◆ **INFORMATION GIVEN**
===============

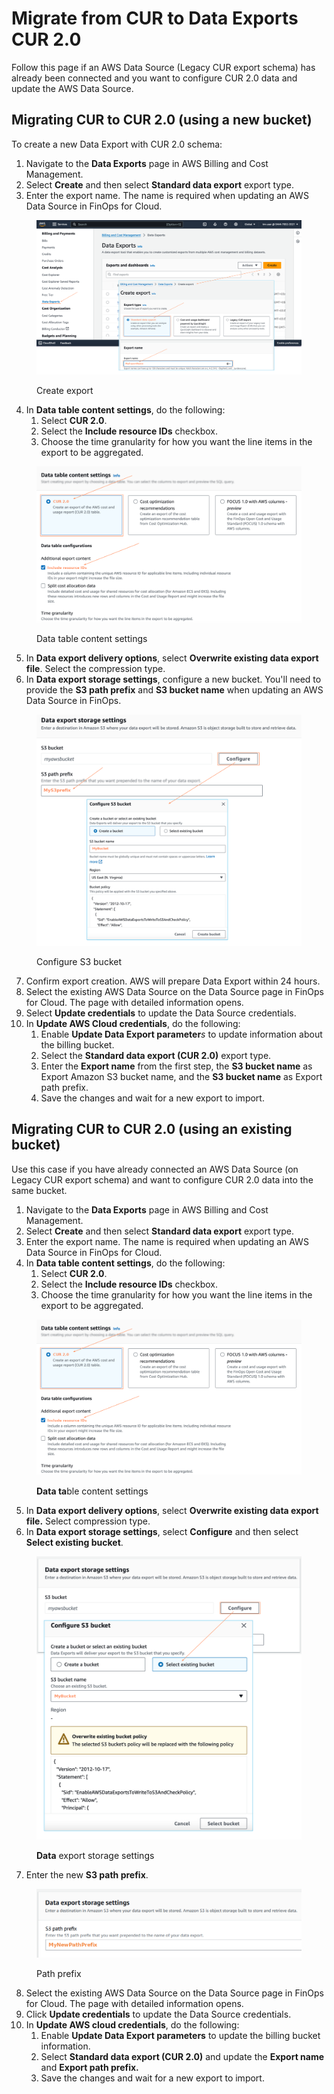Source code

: # Migrate from CUR to Data Exports CUR 2.0

Follow this page if an AWS Data Source (Legacy CUR export schema) has already been connected and you want to configure CUR 2.0 data and update the AWS Data Source.

## Migrating CUR to CUR 2.0 (using a new bucket) <a href="#migrate-cur-to-cur-20-using-a-new-bucket" id="migrate-cur-to-cur-20-using-a-new-bucket"></a>

To create a new Data Export with CUR 2.0 schema:

1. Navigate to the **Data Exports** page in AWS Billing and Cost Management.
2. Select **Create** and then select **Standard data export** export type.
3. Enter the export name. The name is required when updating an AWS Data Source in FinOps for Cloud.

<figure><img src="../../../../../.gitbook/assets/aws_standard_data_export.png" alt=""><figcaption><p>Create export</p></figcaption></figure>

4. In **Data table content settings**, do the following:
   1. Select **CUR 2.0**.
   2. Select the **Include resource IDs** checkbox.
   3. Choose the time granularity for how you want the line items in the export to be aggregated.

<figure><img src="../../../../../.gitbook/assets/cur2.0_include_resource_ids.png" alt=""><figcaption><p>Data table content settings</p></figcaption></figure>

5. In **Data export delivery options**, select **Overwrite existing data export file**. Select the compression type.
6. In **Data export storage settings**, configure a new bucket. You'll need to provide the **S3 path prefix** and **S3 bucket name** when updating an AWS Data Source in FinOps.

<figure><img src="../../../../../.gitbook/assets/aws_configure_S3_bucket.png" alt=""><figcaption><p>Configure S3 bucket</p></figcaption></figure>

7. Confirm export creation. AWS will prepare Data Export within 24 hours.
8. Select the existing AWS Data Source on the Data Source page in FinOps for Cloud. The page with detailed information opens.&#x20;
9. Select **Update credentials** to update the Data Source credentials.&#x20;
10. In **Update AWS Cloud credentials**, do the following:
    1. Enable **Update Data Export parameter**_s_ to update information about the billing bucket.
    2. Select the **Standard data export (CUR 2.0)** export type.&#x20;
    3. Enter the **Export name** from the first step, the **S3 bucket name** as Export Amazon S3 bucket name, and the **S3 bucket name** as Export path prefix.
    4. Save the changes and wait for a new export to import.

## Migrating CUR to CUR 2.0 (using an existing bucket)

Use this case if you have already connected an AWS Data Source (on Legacy CUR export schema) and want to configure CUR 2.0 data into the same bucket.

1. Navigate to the **Data Exports** page in AWS Billing and Cost Management.
2. Select **Create** and then select **Standard data export** export type.
3. Enter the export name. The name is required when updating an AWS Data Source in FinOps for Cloud.
4. In **Data table content settings**, do the following:
   1. Select **CUR 2.0**.
   2. Select the **Include resource IDs** checkbox.
   3. Choose the time granularity for how you want the line items in the export to be aggregated.

<figure><img src="../../../../../.gitbook/assets/cur2.0_settings.png" alt=""><figcaption><p><strong>Data ta</strong>ble content settings</p></figcaption></figure>

5. In **Data export delivery options**, select **Overwrite existing data export file.** Select compression type.
6. In **Data export storage settings**, select **Configure** and then select **Select existing bucket**.

<figure><img src="../../../../../.gitbook/assets/aws_configure_bucket.png" alt=""><figcaption><p><strong>Data</strong> export storage settings</p></figcaption></figure>

7. Enter the new **S3 path prefix**.

<figure><img src="../../../../../.gitbook/assets/aws_path_prefix.png" alt=""><figcaption><p>Path prefix</p></figcaption></figure>

8. Select the existing AWS Data Source on the Data Source page in FinOps for Cloud. The page with detailed information opens.
9. Click **Update credentials** to update the Data Source credentials.&#x20;
10. In **Update AWS cloud credentials**, do the following:
    1. Enable **Update Data Export parameters** to update the billing bucket information.
    2. Select **Standard data export (CUR 2.0)** and update the **Export name** and **Export path prefix.**
    3. Save the changes and wait for a new export to import.
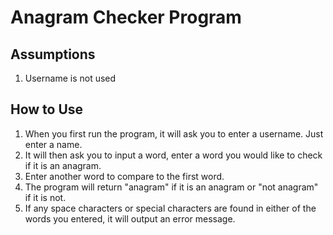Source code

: # Anagram Checker Program

## Assumptions 
1. Username is not used

## How to Use
1. When you first run the program, it will ask you to enter a username. Just enter a name.
2. It will then ask you to input a word, enter a word you would like to check if it is an anagram.
3. Enter another word to compare to the first word.
4. The program will return "anagram" if it is an anagram or "not anagram" if it is not.
5. If any space characters or special characters are found in either of the words you entered, it will output an error message.

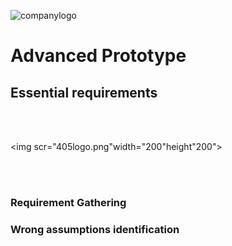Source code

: ![companylogo]({{site.baseurl}}/images/405logo.png)

<h1> Advanced Prototype </hi>

## Essential requirements
<br> <br/>

<img scr="405logo.png"width="200"height"200">

<br> <br/>

### Requirement Gathering


### Wrong assumptions identification
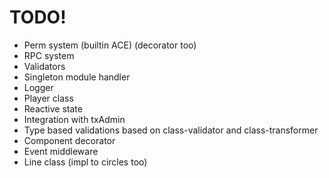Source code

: # TODO!
- Perm system (builtin ACE) (decorator too)
- RPC system
- Validators
- Singleton module handler
- Logger
- Player class
- Reactive state
- Integration with txAdmin
- Type based validations based on class-validator and class-transformer
- Component decorator
- Event middleware
- Line class (impl to circles too)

===============

◆ **YOUR OBJECTIVE**
Exactly as they appear above, write out all the entries, without pictures.

◆ **TASK SOLUTION**
Source code

: # Migrate from CUR to Data Exports CUR 2.0

Follow this page if an AWS Data Source (Legacy CUR export schema) has already been connected and you want to configure CUR 2.0 data and update the AWS Data Source.

## Migrating CUR to CUR 2.0 (using a new bucket) <a href="#migrate-cur-to-cur-20-using-a-new-bucket" id="migrate-cur-to-cur-20-using-a-new-bucket"></a>

To create a new Data Export with CUR 2.0 schema:

1. Navigate to the **Data Exports** page in AWS Billing and Cost Management.
2. Select **Create** and then select **Standard data export** export type.
3. Enter the export name. The name is required when updating an AWS Data Source in FinOps for Cloud.

<figure><img src="../../../../../.gitbook/assets/aws_standard_data_export.png" alt=""><figcaption><p>Create export</p></figcaption></figure>

4. In **Data table content settings**, do the following:
   1. Select **CUR 2.0**.
   2. Select the **Include resource IDs** checkbox.
   3. Choose the time granularity for how you want the line items in the export to be aggregated.

<figure><img src="../../../../../.gitbook/assets/cur2.0_include_resource_ids.png" alt=""><figcaption><p>Data table content settings</p></figcaption></figure>

5. In **Data export delivery options**, select **Overwrite existing data export file**. Select the compression type.
6. In **Data export storage settings**, configure a new bucket. You'll need to provide the **S3 path prefix** and **S3 bucket name** when updating an AWS Data Source in FinOps.

<figure><img src="../../../../../.gitbook/assets/aws_configure_S3_bucket.png" alt=""><figcaption><p>Configure S3 bucket</p></figcaption></figure>

7. Confirm export creation. AWS will prepare Data Export within 24 hours.
8. Select the existing AWS Data Source on the Data Source page in FinOps for Cloud. The page with detailed information opens.&#x20;
9. Select **Update credentials** to update the Data Source credentials.&#x20;
10. In **Update AWS Cloud credentials**, do the following:
    1. Enable **Update Data Export parameter**_s_ to update information about the billing bucket.
    2. Select the **Standard data export (CUR 2.0)** export type.&#x20;
    3. Enter the **Export name** from the first step, the **S3 bucket name** as Export Amazon S3 bucket name, and the **S3 bucket name** as Export path prefix.
    4. Save the changes and wait for a new export to import.

## Migrating CUR to CUR 2.0 (using an existing bucket)

Use this case if you have already connected an AWS Data Source (on Legacy CUR export schema) and want to configure CUR 2.0 data into the same bucket.

1. Navigate to the **Data Exports** page in AWS Billing and Cost Management.
2. Select **Create** and then select **Standard data export** export type.
3. Enter the export name. The name is required when updating an AWS Data Source in FinOps for Cloud.
4. In **Data table content settings**, do the following:
   1. Select **CUR 2.0**.
   2. Select the **Include resource IDs** checkbox.
   3. Choose the time granularity for how you want the line items in the export to be aggregated.

<figure><img src="../../../../../.gitbook/assets/cur2.0_settings.png" alt=""><figcaption><p><strong>Data ta</strong>ble content settings</p></figcaption></figure>

5. In **Data export delivery options**, select **Overwrite existing data export file.** Select compression type.
6. In **Data export storage settings**, select **Configure** and then select **Select existing bucket**.

<figure><img src="../../../../../.gitbook/assets/aws_configure_bucket.png" alt=""><figcaption><p><strong>Data</strong> export storage settings</p></figcaption></figure>

7. Enter the new **S3 path prefix**.

<figure><img src="../../../../../.gitbook/assets/aws_path_prefix.png" alt=""><figcaption><p>Path prefix</p></figcaption></figure>

8. Select the existing AWS Data Source on the Data Source page in FinOps for Cloud. The page with detailed information opens.
9. Click **Update credentials** to update the Data Source credentials.&#x20;
10. In **Update AWS cloud credentials**, do the following:
    1. Enable **Update Data Export parameters** to update the billing bucket information.
    2. Select **Standard data export (CUR 2.0)** and update the **Export name** and **Export path prefix.**
    3. Save the changes and wait for a new export to import.
Source code

: # Anagram Checker Program

## Assumptions 
1. Username is not used

## How to Use
1. When you first run the program, it will ask you to enter a username. Just enter a name.
2. It will then ask you to input a word, enter a word you would like to check if it is an anagram.
3. Enter another word to compare to the first word.
4. The program will return "anagram" if it is an anagram or "not anagram" if it is not.
5. If any space characters or special characters are found in either of the words you entered, it will output an error message.

Source code

: ![companylogo]({{site.baseurl}}/images/405logo.png)

<h1> Advanced Prototype </hi>

## Essential requirements
<br> <br/>

<img scr="405logo.png"width="200"height"200">

<br> <br/>

### Requirement Gathering


### Wrong assumptions identification
Source code

: # TODO!
- Perm system (builtin ACE) (decorator too)
- RPC system
- Validators
- Singleton module handler
- Logger
- Player class
- Reactive state
- Integration with txAdmin
- Type based validations based on class-validator and class-transformer
- Component decorator
- Event middleware
- Line class (impl to circles too)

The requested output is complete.